:: REQUIRED WORK ::
Show every line of the data that contains the string "both".

:: MATERIAL TO PROCESS ::
'''
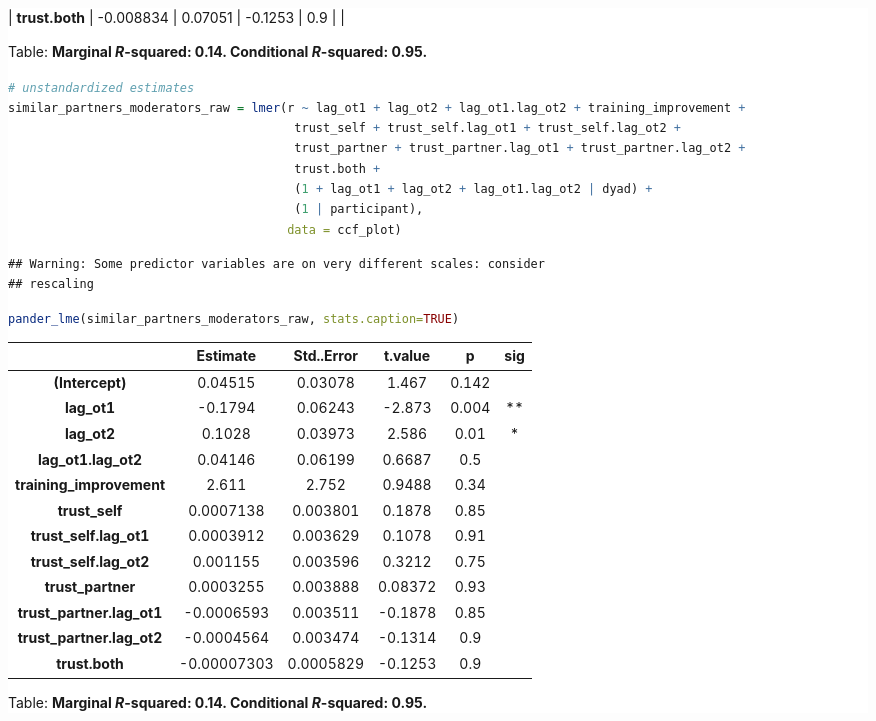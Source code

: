|       **trust.both**        |      -0.008834       |   0.07051    |       -0.1253       |  0.9  |       |

Table: **Marginal *R*-squared: 0.14. Conditional *R*-squared: 0.95.**

```r
# unstandardized estimates
similar_partners_moderators_raw = lmer(r ~ lag_ot1 + lag_ot2 + lag_ot1.lag_ot2 + training_improvement +
                                        trust_self + trust_self.lag_ot1 + trust_self.lag_ot2 +
                                        trust_partner + trust_partner.lag_ot1 + trust_partner.lag_ot2 +
                                        trust.both + 
                                        (1 + lag_ot1 + lag_ot2 + lag_ot1.lag_ot2 | dyad) +
                                        (1 | participant),
                                       data = ccf_plot)
```

```
## Warning: Some predictor variables are on very different scales: consider
## rescaling
```

```r
pander_lme(similar_partners_moderators_raw, stats.caption=TRUE)
```



|           &nbsp;            |  Estimate   |  Std..Error  |  t.value  |   p   |  sig  |
|:---------------------------:|:-----------:|:------------:|:---------:|:-----:|:-----:|
|       **(Intercept)**       |   0.04515   |   0.03078    |   1.467   | 0.142 |       |
|         **lag_ot1**         |   -0.1794   |   0.06243    |  -2.873   | 0.004 |  **   |
|         **lag_ot2**         |   0.1028    |   0.03973    |   2.586   | 0.01  |   *   |
|     **lag_ot1.lag_ot2**     |   0.04146   |   0.06199    |  0.6687   |  0.5  |       |
|  **training_improvement**   |    2.611    |    2.752     |  0.9488   | 0.34  |       |
|       **trust_self**        |  0.0007138  |   0.003801   |  0.1878   | 0.85  |       |
|   **trust_self.lag_ot1**    |  0.0003912  |   0.003629   |  0.1078   | 0.91  |       |
|   **trust_self.lag_ot2**    |  0.001155   |   0.003596   |  0.3212   | 0.75  |       |
|      **trust_partner**      |  0.0003255  |   0.003888   |  0.08372  | 0.93  |       |
|  **trust_partner.lag_ot1**  | -0.0006593  |   0.003511   |  -0.1878  | 0.85  |       |
|  **trust_partner.lag_ot2**  | -0.0004564  |   0.003474   |  -0.1314  |  0.9  |       |
|       **trust.both**        | -0.00007303 |  0.0005829   |  -0.1253  |  0.9  |       |

Table: **Marginal *R*-squared: 0.14. Conditional *R*-squared: 0.95.**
'''
:: RESULT OF THIS EXERCISE ::
:|       **trust.both**        |      -0.008834       |   0.07051    |       -0.1253       |  0.9  |       |
                                        trust.both + 
|       **trust.both**        | -0.00007303 |  0.0005829   |  -0.1253  |  0.9  |       |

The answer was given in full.